= Task details =
In the records below, the line that contains "有充分的理由认为，\text" marks the start. Copy it and each line after it through the end, exactly, without pictures.

[[ Given entries open ]]

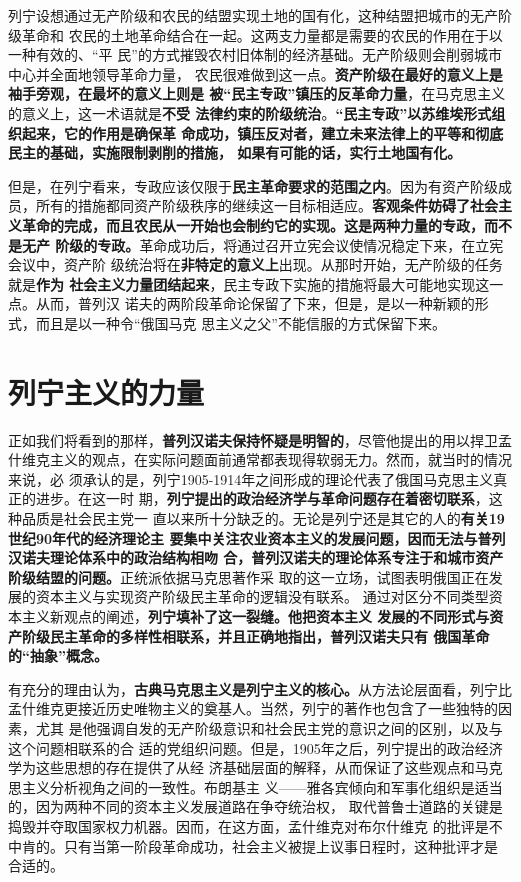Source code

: 列宁设想通过无产阶级和农民的结盟实现土地的国有化，这种结盟把城市的无产阶级革命和
农民的土地革命结合在一起。这两支力量都是需要的农民的作用在于以一种有效的、“平
民”的方式摧毁农村旧体制的经济基础。无产阶级则会削弱城市中心并全面地领导革命力量，
农民很难做到这一点。\textbf{资产阶级在最好的意义上是袖手旁观，在最坏的意义上则是
  被“民主专政”镇压的反革命力量}，在马克思主义的意义上，这一术语就是\textbf{不受
  法律约束的阶级统治}。\textbf{“民主专政”以苏维埃形式组织起来，它的作用是确保革
  命成功，镇压反对者，建立未来法律上的平等和彻底民主的基础，实施限制剥削的措施，
  如果有可能的话，实行土地国有化。}

但是，在列宁看来，专政应该仅限于\textbf{民主革命要求的范围之内}。因为有资产阶级成
员，所有的措施都同资产阶级秩序的继续这一目标相适应。\textbf{客观条件妨碍了社会主
  义革命的完成，而且农民从一开始也会制约它的实现。这是两种力量的专政，而不是无产
  阶级的专政。}革命成功后，将通过召开立宪会议使情况稳定下来，在立宪会议中，资产阶
级统治将在\textbf{非特定的意义上}出现。从那时开始，无产阶级的任务就是\textbf{作为
  社会主义力量团结起来}，民主专政下实施的措施将最大可能地实现这一点。从而，普列汉
诺夫的两阶段革命论保留了下来，但是，是以一种新颖的形式，而且是以一种令“俄国马克
思主义之父”不能信服的方式保留下来。

\section{列宁主义的力量}

正如我们将看到的那样，\textbf{普列汉诺夫保持怀疑是明智的}，尽管他提出的用以捍卫孟
什维克主义的观点，在实际问题面前通常都表现得软弱无力。然而，就当时的情况来说，必
须承认的是，列宁1905-1914年之间形成的理论代表了俄国马克思主义真正的进步。在这一时
期，\textbf{列宁提出的政治经济学与革命问题存在着密切联系}，这种品质是社会民主党一
直以来所十分缺乏的。无论是列宁还是其它的人的\textbf{有关19世纪90年代的经济理论主
  要集中关注农业资本主义的发展问题，因而无法与普列汉诺夫理论体系中的政治结构相吻
  合，普列汉诺夫的理论体系专注于和城市资产阶级结盟的问题。}正统派依据马克思著作采
取的这一立场，试图表明俄国正在发展的资本主义与实现资产阶级民主革命的逻辑没有联系。
通过对区分不同类型资本主义新观点的阐述，\textbf{列宁填补了这一裂缝。他把资本主义
  发展的不同形式与资产阶级民主革命的多样性相联系，并且正确地指出，普列汉诺夫只有
  俄国革命的“抽象”概念。}

有充分的理由认为，\textbf{古典马克思主义是列宁主义的核心。}从方法论层面看，列宁比
孟什维克更接近历史唯物主义的奠基人。当然，列宁的著作也包含了一些独特的因素，尤其
是他强调自发的无产阶级意识和社会民主党的意识之间的区别，以及与这个问题相联系的合
适的党组织问题。但是，1905年之后，列宁提出的政治经济学为这些思想的存在提供了从经
济基础层面的解释，从而保证了这些观点和马克思主义分析视角之间的一致性。布朗基主
义——雅各宾倾向和军事化组织是适当的，因为两种不同的资本主义发展道路在争夺统治权，
取代普鲁士道路的关键是捣毁并夺取国家权力机器。因而，在这方面，孟什维克对布尔什维克
的批评是不中肯的。只有当第一阶段革命成功，社会主义被提上议事日程时，这种批评才是
合适的。


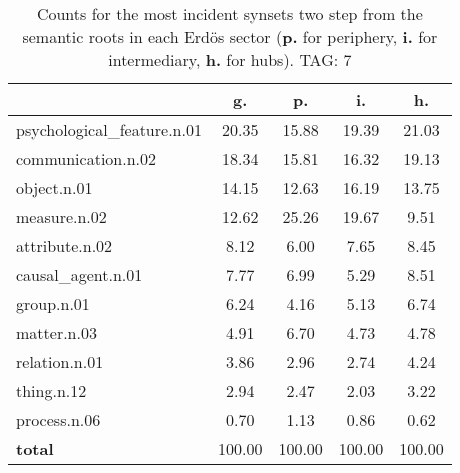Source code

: \begin{table}[h!]
\begin{center}
\begin{tabular}{| l | c | c | c | c |}\hline
 & g. & p. & i. & h. \\\hline
psychological\_feature.n.01 & 20.35  & 15.88  & 19.39  & 21.03 \\\hline
communication.n.02 & 18.34  & 15.81  & 16.32  & 19.13 \\\hline
object.n.01 & 14.15  & 12.63  & 16.19  & 13.75 \\\hline
measure.n.02 & 12.62  & 25.26  & 19.67  & 9.51 \\\hline
attribute.n.02 & 8.12  & 6.00  & 7.65  & 8.45 \\\hline
causal\_agent.n.01 & 7.77  & 6.99  & 5.29  & 8.51 \\\hline
group.n.01 & 6.24  & 4.16  & 5.13  & 6.74 \\\hline
matter.n.03 & 4.91  & 6.70  & 4.73  & 4.78 \\\hline
relation.n.01 & 3.86  & 2.96  & 2.74  & 4.24 \\\hline
thing.n.12 & 2.94  & 2.47  & 2.03  & 3.22 \\\hline
process.n.06 & 0.70  & 1.13  & 0.86  & 0.62 \\\hline
{{\bf total}} & 100.00  & 100.00  & 100.00  & 100.00 \\\hline
\end{tabular}
\caption{Counts for the most incident synsets two step from the semantic roots in each Erd\"os sector ({\bf p.} for periphery, {\bf i.} for intermediary, {\bf h.} for hubs). TAG: 7}
\end{center}
\end{table}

[[ Given entries closed ]]

= Exercise answer =
有充分的理由认为，\textbf{古典马克思主义是列宁主义的核心。}从方法论层面看，列宁比
孟什维克更接近历史唯物主义的奠基人。当然，列宁的著作也包含了一些独特的因素，尤其
是他强调自发的无产阶级意识和社会民主党的意识之间的区别，以及与这个问题相联系的合
适的党组织问题。但是，1905年之后，列宁提出的政治经济学为这些思想的存在提供了从经
济基础层面的解释，从而保证了这些观点和马克思主义分析视角之间的一致性。布朗基主
义——雅各宾倾向和军事化组织是适当的，因为两种不同的资本主义发展道路在争夺统治权，
取代普鲁士道路的关键是捣毁并夺取国家权力机器。因而，在这方面，孟什维克对布尔什维克
的批评是不中肯的。只有当第一阶段革命成功，社会主义被提上议事日程时，这种批评才是
合适的。


Source code

: \begin{table}[h!]
\begin{center}
\begin{tabular}{| l | c | c | c | c |}\hline
 & g. & p. & i. & h. \\\hline
psychological\_feature.n.01 & 20.35  & 15.88  & 19.39  & 21.03 \\\hline
communication.n.02 & 18.34  & 15.81  & 16.32  & 19.13 \\\hline
object.n.01 & 14.15  & 12.63  & 16.19  & 13.75 \\\hline
measure.n.02 & 12.62  & 25.26  & 19.67  & 9.51 \\\hline
attribute.n.02 & 8.12  & 6.00  & 7.65  & 8.45 \\\hline
causal\_agent.n.01 & 7.77  & 6.99  & 5.29  & 8.51 \\\hline
group.n.01 & 6.24  & 4.16  & 5.13  & 6.74 \\\hline
matter.n.03 & 4.91  & 6.70  & 4.73  & 4.78 \\\hline
relation.n.01 & 3.86  & 2.96  & 2.74  & 4.24 \\\hline
thing.n.12 & 2.94  & 2.47  & 2.03  & 3.22 \\\hline
process.n.06 & 0.70  & 1.13  & 0.86  & 0.62 \\\hline
{{\bf total}} & 100.00  & 100.00  & 100.00  & 100.00 \\\hline
\end{tabular}
\caption{Counts for the most incident synsets two step from the semantic roots in each Erd\"os sector ({\bf p.} for periphery, {\bf i.} for intermediary, {\bf h.} for hubs). TAG: 7}
\end{center}
\end{table}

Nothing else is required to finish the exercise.